Les sections syndicales de nos établissements bénéficient d’un accompagnement de la fédération des Sgen-CFDT afin par exemple de construire une synergie et d’élaborer des revendications spécifiques à nos territoires. La coopération avec l’union régionale CFDT et le CESER nous aidera à mieux connaître les réalités socio-économiques et politiques de cette grande région que peu d’élus connaissent vraiment. Les COMUEs contraignent en effet les établissements à se confronter à des problématiques jusqu’à présent négligées et imposent aux élus une montée en compétences qu’il faut saluer.
Comment concilier activité syndicale, enseignement et recherche ?
Le temps d’enseignement et de préparation de mes cours n’est pas impacté par les activités syndicales, en revanche, l’activité militante empiète largement sur le temps que je devrais consacrer à la recherche. Difficile de ne pas répondre à une invitation de l’administration à un groupe de travail, ou à la demande d’un.e collègue en difficulté.
Nous offrons également un gros de travail de veille pour que le collectif puisse se tenir au courant des dossiers, de la législation, et participer à l’élaboration de notre corpus revendicatif… En même temps, je me laisse plus facilement happer par des questions politiques ou syndicales ou encore par l’aide à apporter à un collègue, parce que ce serait à moi de créer l’urgence de rédaction d’un article ou d’un projet d’HDR et que je ne le fais pas.
Beaucoup de frustration chez les enseignants-chercheurs.
Quelles sont les attentes des enseignants-chercheurs et plus largement de tous les agents ?
Les problématiques du métier d’enseignant-chercheur sont diverses : nous exerçons notre métier dans des contextes que la discipline et l’affectation peuvent rendre très différents. Il y a également des profils psychologiques très différents, certain.es étant plus intéressé.es par l’enseignement et la pédagogie, d’autres par la recherche. Il y a cependant beaucoup de frustration chez les enseignants-chercheurs. Celle-ci est liée au décalage qu’il peut y avoir entre les exigences à remplir pour trouver un poste et les conditions d’exercice de notre métier.
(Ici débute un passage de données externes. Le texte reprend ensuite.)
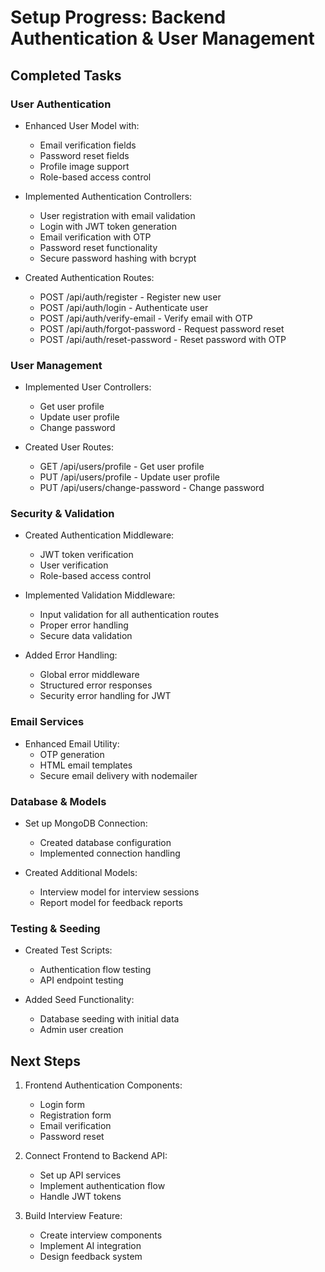 # Setup Progress: Backend Authentication & User Management

## Completed Tasks

### User Authentication

- Enhanced User Model with:
  - Email verification fields
  - Password reset fields
  - Profile image support
  - Role-based access control

- Implemented Authentication Controllers:
  - User registration with email validation
  - Login with JWT token generation
  - Email verification with OTP
  - Password reset functionality
  - Secure password hashing with bcrypt

- Created Authentication Routes:
  - POST /api/auth/register - Register new user
  - POST /api/auth/login - Authenticate user
  - POST /api/auth/verify-email - Verify email with OTP
  - POST /api/auth/forgot-password - Request password reset
  - POST /api/auth/reset-password - Reset password with OTP

### User Management

- Implemented User Controllers:
  - Get user profile
  - Update user profile
  - Change password

- Created User Routes:
  - GET /api/users/profile - Get user profile
  - PUT /api/users/profile - Update user profile
  - PUT /api/users/change-password - Change password

### Security & Validation

- Created Authentication Middleware:
  - JWT token verification
  - User verification
  - Role-based access control

- Implemented Validation Middleware:
  - Input validation for all authentication routes
  - Proper error handling
  - Secure data validation

- Added Error Handling:
  - Global error middleware
  - Structured error responses
  - Security error handling for JWT

### Email Services

- Enhanced Email Utility:
  - OTP generation
  - HTML email templates
  - Secure email delivery with nodemailer

### Database & Models

- Set up MongoDB Connection:
  - Created database configuration
  - Implemented connection handling

- Created Additional Models:
  - Interview model for interview sessions
  - Report model for feedback reports

### Testing & Seeding

- Created Test Scripts:
  - Authentication flow testing
  - API endpoint testing

- Added Seed Functionality:
  - Database seeding with initial data
  - Admin user creation

## Next Steps

1. Frontend Authentication Components:
   - Login form
   - Registration form
   - Email verification
   - Password reset

2. Connect Frontend to Backend API:
   - Set up API services
   - Implement authentication flow
   - Handle JWT tokens

3. Build Interview Feature:
   - Create interview components
   - Implement AI integration
   - Design feedback system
La massification du public étudiant, non accompagnée de moyens d’encadrement pédagogique supplémentaires, le manque de postes administratifs et techniques qui nous oblige à accomplir un grand nombre de tâches de secrétariat, la pression exercée sur l’activité de recherche, … tout cela représente une source de stress au quotidien. Les personnes les plus dévouées au bon fonctionnement pédagogique ou administratif souffrent d’un manque de reconnaissance professionnelle : c’est en effet la recherche qui reste la principale activité évaluée. A cela s’ajoute un manque de reconnaissance financière mais aussi sociale qui est, je pense, général.
Plus largement, aujourd’hui les agents de l’université Bourgogne sont très préoccupés par les difficultés financières de l’établissement, qui sont récentes et inédites. Il nous faut identifier précisément les attentes de tous les personnels et sortir des discours simples ou clientélistes.